Coming up trumps in EMR funding

We had to chuckle at a cheeky comment on our top story this week on the riches raining down on Melbourne's Parkville precinct, where after the disappointment of last year a consortium of three hospitals came up trumps in this week's state budget to the tune of $124 million to roll out an EMR.

While no one mentioned the E word you can be assured that the vendor is Epic, as the business case for funding was built to mirror the successful implementation at the neighbouring Royal Children’s Hospital and the long-held plan has always been to have a precinct-wide EMR. The executive director of the Parkville EMR project is Jackie McLeod, who led the roll-out at RCH.

The rival vendors usually keep quiet about this but Meditech's Rob Barley said what most others were probably thinking when he queried the price tag and cheekily offered to provide one instead at a fraction of the cost. $124m for three hospitals – Royal Melbourne with 570-odd beds, Peter Mac with 100 overnight beds and a similar amount of day beds, and the Women's with 200 beds – does seem a little steep.

Other examples in Australia include EPAS in SA, which is costing about $470m for 10 hospitals – although that includes a PAS as well as an EMR and other assorted odds and ends – and Cerner in NSW and Queensland. We don't have exact breakdowns for the EMRs in those states, but NSW has received close to $1 billion over 16 years for a combination of an EMR, medications management and an ICU system, and it has about 200 hospitals, including a couple with 1000 beds.

We do wonder at the high cost of all of these projects and will see if we can get a copy of the Parkville business case to see what it's all being spent on, but in the meantime, in a week in which Epic has scored in Australia, a new Epic installation is set to go live at Mayo Clinic's main campus in Minnesota to the tune of $US1.5 billion overall.

Rival Cerner's big win for its MHS Genesis project for the US Department of Defense in 2016 has been costed at $4.3 billion, but that is all overshadowed by the recent announcement that an extension of MHS Genesis to the US Department of Veterans Affairs is now expected to cost an extraordinary $16 billion.

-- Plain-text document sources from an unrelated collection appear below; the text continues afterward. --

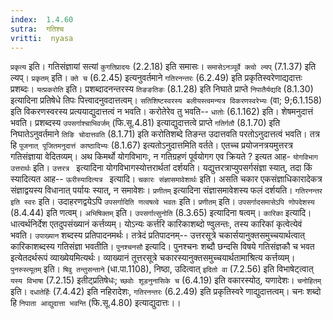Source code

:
 ```yaml
---
index:  1.4.60
sutra:  गतिश्च
vritti:  nyasa
---
```


`प्रकृत्य` इति। गतिसंज्ञायां सत्यां `कुगतिप्रादयः` (2.2.18) इति समासः। `समासेऽनञ्पूर्वे क्त्वो ल्यप्` (7.1.37) इति ल्यप्। `प्रकृतम्` इति। `क्ते च` (6.2.45) इत्यनुवर्तमाने `गतिरनन्तरः` (6.2.49) इति प्रकृतिस्वरेणाद्यदात्तः प्रशब्दः। `यत्प्रकरोति` इति। प्रशब्दादनन्तरस्य `तिङङतिङः` (8.1.28) इति निघाते प्राप्ते `निपातैर्यद्यदि` (8.1.30) इत्यादिना प्रतिषेधे तिपः पित्त्वादनुवदात्तत्वम्। `सतिशिष्टस्वरस्य बलीयस्त्वमन्यत्र विकरणस्वरेभ्यः` (वा; 9;6.1.158) इति विकरणस्वरस्य प्रत्ययाद्युदात्तत्वं न भवति। करोतेरेव तु भवति-- `धातोः` (6.1.162) इति। शेषमनुदात्तं भवति। प्रशब्दस्य `उपसर्गाश्चाभिवर्जम्` (फि.सू.4.81) इत्याद्युदात्तत्वे प्राप्ते `गतिर्गतौ` (8.1.70) इति निघातेऽनुवर्तमाने `तिङि चोदात्तवति` (8.1.71) इति करोतिशब्दे तिङन्त उदात्तवति परतोऽनुदात्तत्वं भवति। तत्र हि `पूजनात् पूजितमनुदात्तं काष्ठादिभ्यः` (8.1.67) इत्यतोऽनुदात्तमिति वर्तते। एतच्च प्रयोजनत्रयमुत्तरत्र गतिसंज्ञाया वेदितव्यम्।
अथ किमर्थो योगविभागः, न गतिग्रहणं पूर्वयोगग एव क्रियते ? इत्यत आह- `योगविभाग उत्तरार्थः` इति। `उत्तरत्र ` इत्यादिना योगविभागस्योत्तरार्थतां दर्शयति। यद्युत्तरत्राप्युपसर्गसंज्ञा स्यात्, तदा किं स्यादित्यत आह-- `ऊरीस्यादित्यत्र ` इत्यादि।
`चकारः संज्ञासमावेशार्थः` इति। असति चकार एकसंज्ञाधिकारादेकत्र संज्ञाद्वयस्य विधानात् पर्यायः स्यात्, न समावेशः। `प्रणीतम्` इत्यादिना संज्ञासमावेशस्य फलं दर्शयति। `गतिरनन्तर इति स्वरः` इति। उदाहरणद्वयेऽपि `उपसर्गादिति णत्वषत्वे भवतः` इति। `प्रणीतम्` इति। `उपसर्गादसमासेऽपि णोपदेशस्य` (8.4.44) इति णत्वम्। `अभिषिक्तम्` इति। `उपसर्गात्सुनोति` (8.3.65) इत्यादिना षत्वम्।
`कारिका` इत्यादि। धात्वर्थनिर्देश एतदुपसंख्यानं कर्त्तव्यम्। योऽन्यः कर्त्तरि कारिकाशब्दो ण्वुलन्तः, तस्य कारिकां कृत्वेत्येवं भवति। `उपाख्यान` शब्दस्य प्रतिपादनमर्थः। तत्रेदं प्रतिपादनम्-- उत्तरसूत्रे चकार्सयानुक्तसमुच्चयार्थत्वात् कारिकाशब्दस्य गतिसंज्ञा भवतीति।
`पुनश्चनसौ` इत्यादि। पुनश्चनः शब्दौ छन्दसि विषये गतिसंज्ञकौ च भवत इत्येतदर्थरूपं व्याख्येयमित्यर्थः। व्याख्यानं तूत्तरसूत्रे चकारस्यानुक्तसमुच्चयार्थतामाश्रित्य कर्त्तव्यम्। `पुनरुस्त्यूतम्` इति। `षिवु तन्तुसन्ताने` (धा.पा.1108), निष्ठा, उदित्वात् `इदितो वा` (7.2.56) इति विभाषेट्त्वात् `यस्य विभाषा` (7.2.15) इतीट्प्रतिषेधः; `च्छवोः शूडनुनासिके च` (6.4.19) इति वकारस्योठ्, यणादेशः। `चनोहितम्` इति। `दधातेर्हिः` (7.4.42) इति नहिरादेशः, `गतिरनन्तरः` (6.2.49) इति प्रकृतिस्वरे णाद्युदात्तत्वम्। चनः शब्दो हि `निपाता आद्युदात्ता भवन्ति` (फि.सू.4.80) इत्याद्युदात्तः।।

That contract, which was originally negotiated by Donald Trump's son-in-law Jared Kushner, still hasn't been signed because Trump keeps firing or losing people, including former health secretary Tom Price, former VA secretary David Shulkin, and two weeks ago the VA's CIO, Scott Blackburn. Trump's nomination for a replacement for Shulkin, presidential physician Ronny Jackson, also had to pull out.

The delay in signing that contract led Cerner CEO Zane Burke to lament that revenue for the first three months of the 2018 financial year was below expected levels, at a paltry $1.3 billion. We feel for you, sir.

Back in our neck of the woods some of the other big news this week included the purchase of Auckland's Konnect NET by the Clanwilliam Group, the Irish outfit that is part of the immense Eli Global corporation. Clanwilliam ANZ also includes secure messaging vendor HealthLink, which has big markets on both sides of the Tasman, NZ's pharmacy dispensing system market leader Toniq, and anaesthetist billing system vendor Medical Business Systems, which it bought in February last year.

We were pondering the similarities in strategy between Clanwilliam and Canberra-based Citadel Group, which is also gathering up some interesting assets, including its own anaesthetists' practice system in Queensland-based Anaesthetic Private Practice (APP) just this week. Citadel is adding that to its other health IT properties, which include oncology software specialist Charm and laboratory information system Auslab.

It's interesting to compare the activities of these two firms with that of Telstra Health and even Hills, which has its own Health Solutions division created from a number of technology companies it bought in 2016. While Telstra Health and Hills have tended to take their new purchases and merge them under one big banner, Clanwilliam and to a lesser degree Citadel are inclined to allow their new assets to continue to flourish as discrete entities.

And finally this week we got confirmation that the Australian Digital Health Agency plans to put out a request for information for ideas on whether the My Health Record can be and should be re-platformed. The 10-year contract with Accenture will be up in 2020 and new, more agile technologies are increasingly coming to the fore.

We understand that the RFI will be issued in the next few months or so, and in the meantime everyone is waiting for the health minister to get his backside into gear and announce the start of the opt-out period. He has to do it by September but we hear it is much more likely to be towards the end of this month.

That brings us to our poll question for this week: Do you think the MyHR can be re-platformed? If so, let us know what you recommend in the comments below or sign up to our weekend edition.

Our poll last week asked if you thought more than two per cent of consumers will opt out of the My Health Record, or less. This was a reasonably close run thing: 56 per cent said more, 44 per cent said less.